On the one hand, I’m always up for making fun of New Yorkers. On the other hand, every city I’ve actually been to has zoned corner stores out of existence – apart from gas station kiosks, I literally have not seen a residential corner store in twenty years – so I kind of get the romanticising bodegas thing.
where do you people buy milk I am so confused by American lifestyles
I’m Canadian, but to answer your question, when you live in a city that doesn’t allow (or no longer allows) mixed residential-commercial zoning, and you need some trivial article you can’t buy at a gas station kiosk, you drive to the nearest grocery store – which may be kilometres away – for every little thing. This is considered normal.

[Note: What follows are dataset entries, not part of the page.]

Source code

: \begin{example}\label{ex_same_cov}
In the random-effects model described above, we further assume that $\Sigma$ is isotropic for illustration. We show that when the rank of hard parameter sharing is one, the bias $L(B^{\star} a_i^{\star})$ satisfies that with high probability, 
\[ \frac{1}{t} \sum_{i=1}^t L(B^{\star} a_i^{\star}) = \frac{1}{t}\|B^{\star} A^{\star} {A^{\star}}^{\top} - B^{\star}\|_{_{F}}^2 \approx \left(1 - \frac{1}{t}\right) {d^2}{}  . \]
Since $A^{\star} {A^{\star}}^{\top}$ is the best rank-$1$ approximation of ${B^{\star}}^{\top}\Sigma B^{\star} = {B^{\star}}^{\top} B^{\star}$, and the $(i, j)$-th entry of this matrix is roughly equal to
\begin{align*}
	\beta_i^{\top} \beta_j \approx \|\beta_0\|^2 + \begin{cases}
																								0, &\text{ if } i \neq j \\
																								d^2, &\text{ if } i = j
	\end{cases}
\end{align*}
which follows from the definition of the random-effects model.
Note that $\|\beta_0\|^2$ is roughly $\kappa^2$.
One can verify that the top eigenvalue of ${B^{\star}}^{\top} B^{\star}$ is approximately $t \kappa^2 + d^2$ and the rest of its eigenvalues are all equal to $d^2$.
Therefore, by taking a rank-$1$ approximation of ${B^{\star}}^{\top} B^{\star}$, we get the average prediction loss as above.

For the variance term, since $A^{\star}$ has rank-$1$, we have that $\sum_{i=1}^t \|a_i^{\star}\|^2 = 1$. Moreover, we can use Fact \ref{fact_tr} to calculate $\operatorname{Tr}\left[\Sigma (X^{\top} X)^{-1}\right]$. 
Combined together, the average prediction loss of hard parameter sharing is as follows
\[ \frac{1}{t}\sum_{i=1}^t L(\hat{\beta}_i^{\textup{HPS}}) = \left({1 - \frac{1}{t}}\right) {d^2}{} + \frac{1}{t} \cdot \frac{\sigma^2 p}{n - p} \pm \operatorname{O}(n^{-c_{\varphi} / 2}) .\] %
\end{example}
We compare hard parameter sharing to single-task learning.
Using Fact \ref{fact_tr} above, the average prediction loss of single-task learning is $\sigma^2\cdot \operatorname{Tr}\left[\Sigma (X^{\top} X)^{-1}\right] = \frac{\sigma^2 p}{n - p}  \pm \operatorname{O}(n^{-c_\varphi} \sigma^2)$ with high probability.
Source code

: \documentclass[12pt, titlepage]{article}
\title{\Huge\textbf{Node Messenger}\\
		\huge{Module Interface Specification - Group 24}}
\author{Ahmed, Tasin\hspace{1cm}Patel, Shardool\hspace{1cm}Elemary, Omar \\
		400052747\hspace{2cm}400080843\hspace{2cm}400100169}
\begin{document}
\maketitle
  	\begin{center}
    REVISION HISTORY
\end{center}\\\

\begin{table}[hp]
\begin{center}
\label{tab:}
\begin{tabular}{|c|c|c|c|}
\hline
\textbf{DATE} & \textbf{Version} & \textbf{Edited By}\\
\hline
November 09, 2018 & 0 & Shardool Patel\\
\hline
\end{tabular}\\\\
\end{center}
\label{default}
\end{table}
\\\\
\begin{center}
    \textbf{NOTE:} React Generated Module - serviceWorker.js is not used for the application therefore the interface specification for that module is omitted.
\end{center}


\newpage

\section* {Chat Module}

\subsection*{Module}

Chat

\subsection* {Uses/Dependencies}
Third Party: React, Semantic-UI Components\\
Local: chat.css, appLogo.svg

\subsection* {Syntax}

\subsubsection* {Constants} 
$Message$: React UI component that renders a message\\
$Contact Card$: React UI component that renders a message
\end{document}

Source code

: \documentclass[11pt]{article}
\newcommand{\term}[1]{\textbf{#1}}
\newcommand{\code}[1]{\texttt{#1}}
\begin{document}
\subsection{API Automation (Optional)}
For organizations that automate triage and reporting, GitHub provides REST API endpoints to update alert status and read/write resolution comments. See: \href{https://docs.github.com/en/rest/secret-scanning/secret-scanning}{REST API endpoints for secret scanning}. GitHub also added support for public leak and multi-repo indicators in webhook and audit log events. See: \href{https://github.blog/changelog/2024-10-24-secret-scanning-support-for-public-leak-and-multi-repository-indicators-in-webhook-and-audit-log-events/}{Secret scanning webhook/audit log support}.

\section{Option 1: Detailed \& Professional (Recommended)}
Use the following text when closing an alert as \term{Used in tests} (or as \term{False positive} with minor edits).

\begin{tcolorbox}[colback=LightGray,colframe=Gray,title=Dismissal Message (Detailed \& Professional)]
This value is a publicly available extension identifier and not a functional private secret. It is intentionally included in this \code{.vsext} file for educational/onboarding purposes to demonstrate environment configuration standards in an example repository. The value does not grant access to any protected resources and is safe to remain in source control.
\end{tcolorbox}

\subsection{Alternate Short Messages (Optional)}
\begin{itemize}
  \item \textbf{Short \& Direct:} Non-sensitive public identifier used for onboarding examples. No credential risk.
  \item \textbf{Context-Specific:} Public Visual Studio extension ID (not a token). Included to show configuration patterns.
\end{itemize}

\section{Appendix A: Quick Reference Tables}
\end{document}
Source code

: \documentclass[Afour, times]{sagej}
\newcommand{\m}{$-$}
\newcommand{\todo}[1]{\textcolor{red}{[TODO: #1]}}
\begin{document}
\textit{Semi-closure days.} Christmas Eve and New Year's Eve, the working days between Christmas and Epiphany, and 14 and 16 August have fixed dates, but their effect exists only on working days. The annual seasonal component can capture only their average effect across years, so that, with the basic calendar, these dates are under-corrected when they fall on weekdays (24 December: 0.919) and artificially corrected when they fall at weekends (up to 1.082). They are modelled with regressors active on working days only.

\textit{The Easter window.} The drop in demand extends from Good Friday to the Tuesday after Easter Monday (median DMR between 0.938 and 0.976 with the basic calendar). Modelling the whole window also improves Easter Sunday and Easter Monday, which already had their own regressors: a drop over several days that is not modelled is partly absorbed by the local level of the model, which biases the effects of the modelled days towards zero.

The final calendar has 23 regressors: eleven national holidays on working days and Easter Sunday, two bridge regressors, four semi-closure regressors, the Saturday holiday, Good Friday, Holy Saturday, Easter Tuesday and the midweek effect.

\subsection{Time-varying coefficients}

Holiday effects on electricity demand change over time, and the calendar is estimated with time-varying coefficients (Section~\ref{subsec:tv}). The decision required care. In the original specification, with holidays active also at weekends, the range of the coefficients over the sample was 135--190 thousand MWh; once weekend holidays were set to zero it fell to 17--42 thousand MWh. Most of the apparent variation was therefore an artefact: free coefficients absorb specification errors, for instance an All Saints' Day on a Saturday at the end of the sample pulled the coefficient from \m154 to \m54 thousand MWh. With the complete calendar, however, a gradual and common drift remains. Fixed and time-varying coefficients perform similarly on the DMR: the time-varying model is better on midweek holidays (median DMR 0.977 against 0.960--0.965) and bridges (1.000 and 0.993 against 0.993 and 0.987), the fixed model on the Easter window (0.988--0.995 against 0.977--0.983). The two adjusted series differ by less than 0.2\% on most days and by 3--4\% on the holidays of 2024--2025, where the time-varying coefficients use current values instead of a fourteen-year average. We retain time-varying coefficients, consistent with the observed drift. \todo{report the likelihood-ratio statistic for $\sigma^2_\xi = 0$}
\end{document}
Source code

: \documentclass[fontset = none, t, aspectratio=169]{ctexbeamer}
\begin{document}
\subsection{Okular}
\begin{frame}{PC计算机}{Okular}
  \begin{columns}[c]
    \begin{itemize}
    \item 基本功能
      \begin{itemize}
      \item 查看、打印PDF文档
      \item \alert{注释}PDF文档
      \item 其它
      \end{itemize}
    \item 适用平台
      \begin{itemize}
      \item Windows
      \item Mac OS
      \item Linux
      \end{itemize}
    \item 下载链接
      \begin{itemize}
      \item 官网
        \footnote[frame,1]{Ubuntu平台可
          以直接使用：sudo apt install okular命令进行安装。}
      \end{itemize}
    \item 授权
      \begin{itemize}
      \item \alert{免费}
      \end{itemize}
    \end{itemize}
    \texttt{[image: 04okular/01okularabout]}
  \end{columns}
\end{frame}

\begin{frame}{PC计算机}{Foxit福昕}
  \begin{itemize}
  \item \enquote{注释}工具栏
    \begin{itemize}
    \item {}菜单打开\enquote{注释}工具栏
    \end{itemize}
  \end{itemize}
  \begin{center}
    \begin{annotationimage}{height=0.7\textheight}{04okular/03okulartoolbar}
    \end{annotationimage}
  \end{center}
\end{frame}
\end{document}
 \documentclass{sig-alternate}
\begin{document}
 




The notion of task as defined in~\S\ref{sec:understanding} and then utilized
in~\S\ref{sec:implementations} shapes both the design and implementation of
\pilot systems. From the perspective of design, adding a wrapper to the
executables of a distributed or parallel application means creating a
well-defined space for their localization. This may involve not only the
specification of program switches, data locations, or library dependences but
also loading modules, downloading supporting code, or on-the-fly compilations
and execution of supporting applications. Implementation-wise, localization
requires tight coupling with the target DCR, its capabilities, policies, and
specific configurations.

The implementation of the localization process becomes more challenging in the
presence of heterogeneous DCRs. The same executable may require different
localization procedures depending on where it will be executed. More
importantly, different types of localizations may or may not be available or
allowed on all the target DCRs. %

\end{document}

(For my part, I went to a great deal of trouble to find housing right on the border between a residential zone and a commercial zone, because I don’t drive, and living next to a highway is worth having a grocery store in easy walking distance!)
To be 100% fair, there’s also been a recent-ish move to reintroduce mixed residential/commercial neighbourhoods in the form of apartment buildings with shops on the ground floor. In practice, however, the owners almost invariably set the ground-floor rent far too high for convenience stores, so you end up with shit like an apartment building whose ground-floor shops consist of eight different orthodontists’ offices. Which is great if you need a lot of dental work, I suppose!